Rather than proposing fresh solutions, Trump is intensifying his race-baiting smears of China as responsible for the “kung flu.” He defends the “beauty” of Confederate memorials, and retweets images of senior citizens shouting “white power” alongside videos of gun-toting white people threatening peaceful Black protestors. He hopes to paint Joe Biden as the puny captive of a lawless, America-hating radical left, against whom his nationalist crusade must triumph again.

In so doing, he is removing any doubt that “Making America Great Again” means restoring as much of the white Christian nativist, racist, patriarchal, and brutal capitalist America of the nineteenth and twentieth centuries as he and his allies possibly can.

That story cannot command broad support in twenty-first-century America. But it may not need to do so.

Given Republican advantages in the Electoral College, Biden still faces major challenges in building a coalition broad enough to defeat Trump. And given the historic crises America now faces, Biden cannot do so by calling on Americans to dismiss Trump as an aberration, or urging a return to the Obama era. He must become a credible champion not only for old-line white Democrats like himself but also for younger progressives and militant people of color seeking big changes. He must do so by telling a story of America that portrays bold initiatives as fitting with what is best in America’s past and present.

Biden’s age, his record on criminal justice policies, and his mistreatment of Anita Hill during the Supreme Court confirmation hearings for Clarence Thomas, all make him a less than ideal embodiment of the American story he now needs to tell.

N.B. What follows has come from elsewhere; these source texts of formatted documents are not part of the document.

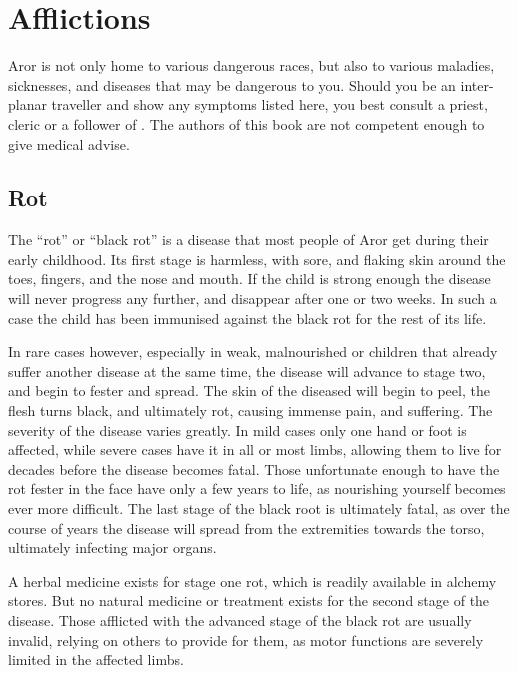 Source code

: \section{Afflictions}
\label{sec:Afflictions}

Aror is not only home to various dangerous races, but also to various
maladies, sicknesses, and diseases that may be dangerous to you. Should you be
an inter-planar traveller and show any symptoms listed here, you best consult
a priest, cleric or a follower of . The authors of this
book are not competent enough to give medical advise.

\subsection{Rot}
\label{sec:Rot}

The ``rot'' or ``black rot'' is a disease that most people of Aror get during
their early childhood. Its first stage is harmless, with sore, and flaking
skin around the toes, fingers, and the nose and mouth. If the child is strong
enough the disease will never progress any further, and disappear after one or
two weeks. In such a case the child has been immunised against the black rot
for the rest of its life.

In rare cases however, especially in weak, malnourished or children that
already suffer another disease at the same time, the disease will advance to
stage two, and begin to fester and spread. The skin of the diseased will begin
to peel, the flesh turns black, and ultimately rot, causing immense pain, and
suffering. The severity of the disease varies greatly. In mild cases only one
hand or foot is affected, while severe cases have it in all or most limbs,
allowing them to live for decades before the disease becomes fatal. Those
unfortunate enough to have the rot fester in the face have only a few years to
life, as nourishing yourself becomes ever more difficult. The last stage of
the black root is ultimately fatal, as over the course of years the disease
will spread from the extremities towards the torso, ultimately infecting major
organs.

A herbal medicine exists for stage one rot, which is readily available in
alchemy stores. But no natural medicine or treatment exists for the second
stage of the disease. Those afflicted with the advanced stage of the black rot
are usually invalid, relying on others to provide for them, as motor functions
are severely limited in the affected limbs.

Yet he made a good start in his June 2 Philadelphia speech on the protests. He said that American history “isn’t a fairy tale with a guaranteed happy ending,” but rather a battle, never finally won, to “become the nation where all men and women are not only created equal — but treated equally.” He sought to unite Americans around that sense of unfulfilled common purpose by addressing “systemic racism,” “real police reform,” “growing economic inequality,” and the failures in American health care. He did not look back to a mythic American past, but ahead, towards building an America that will be “better than it was,” and by seeking (in an echo of the preamble of the Constitution and the First Inaugural address of Abraham Lincoln) to “make this imperfect Union as perfect as we can.”

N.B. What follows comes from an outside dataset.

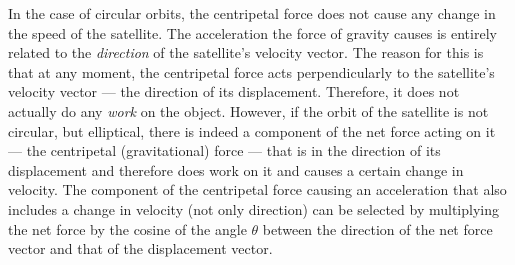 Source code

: \begin{figure}[h!]
	\centering
\end{figure}

In the case of circular orbits, the centripetal force does not cause any change in the speed of the satellite. The acceleration the force of gravity causes is entirely related to the \emph{direction} of the satellite's velocity vector. The reason for this is that at any moment, the centripetal force acts perpendicularly to the satellite's velocity vector --- the direction of its displacement. Therefore, it does not actually do any \emph{work} on the object. However, if the orbit of the satellite is not circular, but elliptical, there is indeed a component of the net force acting on it --- the centripetal (gravitational) force --- that is in the direction of its displacement and therefore does work on it and causes a certain change in velocity. The component of the centripetal force causing an acceleration that also includes a change in velocity (not only direction) can be selected by multiplying the net force by the cosine of the angle $\theta$ between the direction of the net force vector and that of the displacement vector.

Biden’s story, like that of Lincoln and Obama before him, envisions America as a great historic project, grounded in the best aspirations of the Declaration of Independence and the Constitution, which Americans today must carry forward in ways that benefit all but those clinging to past privileges. His candidacy has the potential to unite many working- and middle-class white people with people of color and many progressives, given Biden’s existing credibility with the first two groups and his potential advocacy of programs that may attract the third.

To succeed, Biden must hit hard on how Trump’s story expresses the worst American traditions, instead of the best. He must persuade voters that he personally is now truly committed to needed major changes. And he must spell out concrete policies that make the contrast with Trump clear, and the promise of a better future tangible to all Americans.

Still, these are early days. Biden is fond of saying this election is a battle for the soul of the nation, and like the title of my most recent book, he often says of Trump’s vision, it’s not “who we are.”

But as I argue in my book, and as Biden acknowledges, “who we are” is something a people in our democracy gets to decide for itself when it elects a President. If Biden in 2020 fails to appeal to the better angels of our nature, then Donald Trump will have four more years to sow division and discord — and America will have chosen a vision of itself that is mean, even vicious.


Rogers M. Smith is the Christopher Browne Distinguished Professor of Political Science at the University of Pennsylvania.